§ EXERCISE OBJECTIVE:
Please count how many lines below contain the word "InjectedRouter" and give nothing but that figure.

· · · ·

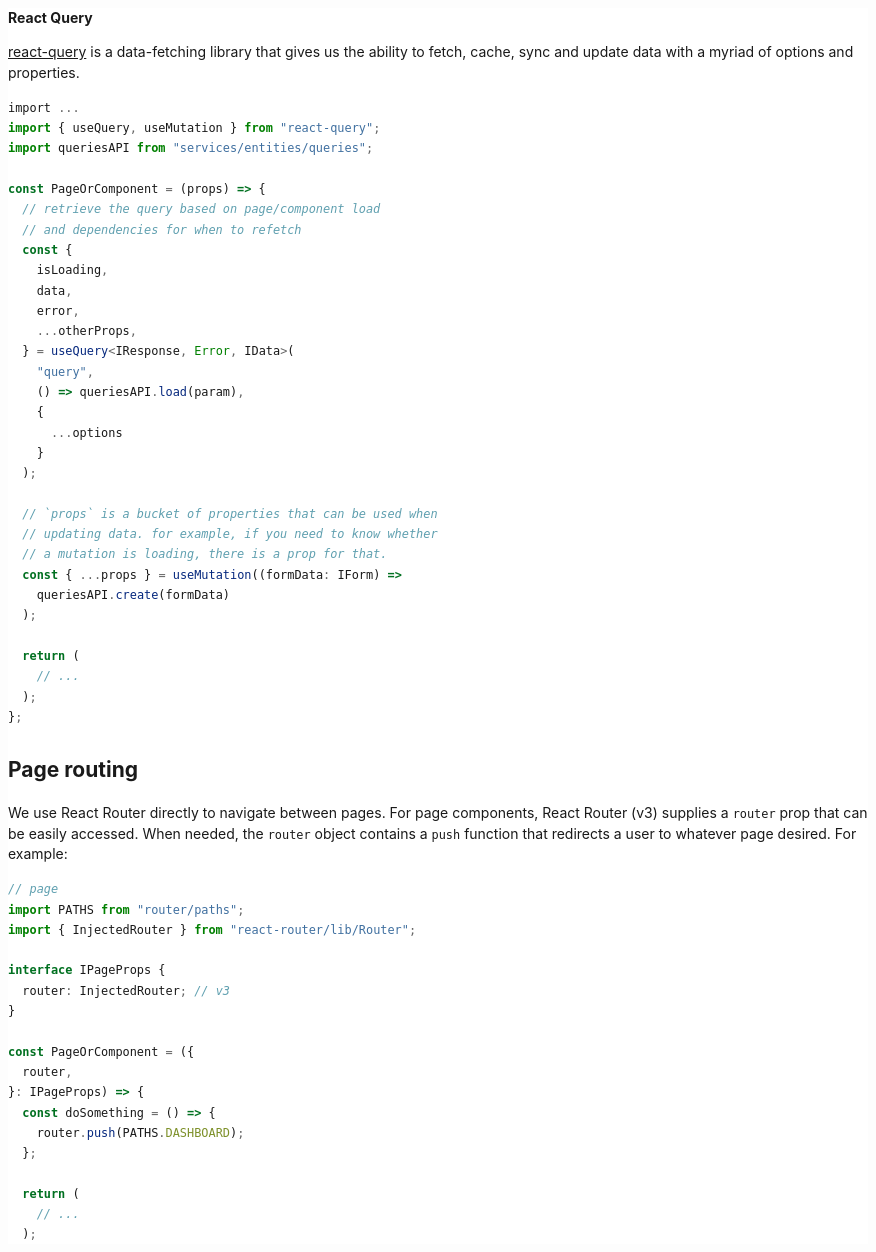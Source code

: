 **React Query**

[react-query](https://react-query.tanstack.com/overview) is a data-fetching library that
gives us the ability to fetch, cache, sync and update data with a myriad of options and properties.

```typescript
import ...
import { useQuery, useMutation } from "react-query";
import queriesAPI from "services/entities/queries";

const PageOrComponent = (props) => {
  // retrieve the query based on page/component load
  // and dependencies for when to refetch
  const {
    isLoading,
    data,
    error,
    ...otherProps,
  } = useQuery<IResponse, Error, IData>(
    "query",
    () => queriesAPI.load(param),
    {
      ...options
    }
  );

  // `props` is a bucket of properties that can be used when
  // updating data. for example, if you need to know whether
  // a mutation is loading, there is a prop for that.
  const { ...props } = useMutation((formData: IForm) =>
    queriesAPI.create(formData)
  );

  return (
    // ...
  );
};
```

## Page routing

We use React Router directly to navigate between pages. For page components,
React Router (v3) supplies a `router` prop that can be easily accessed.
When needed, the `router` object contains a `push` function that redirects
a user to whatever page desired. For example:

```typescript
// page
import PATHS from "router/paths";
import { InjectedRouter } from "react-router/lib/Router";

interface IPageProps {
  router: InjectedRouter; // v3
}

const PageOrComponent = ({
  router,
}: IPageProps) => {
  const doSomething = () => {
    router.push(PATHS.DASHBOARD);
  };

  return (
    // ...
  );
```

· · · ·

§ ANSWER SECTION:
2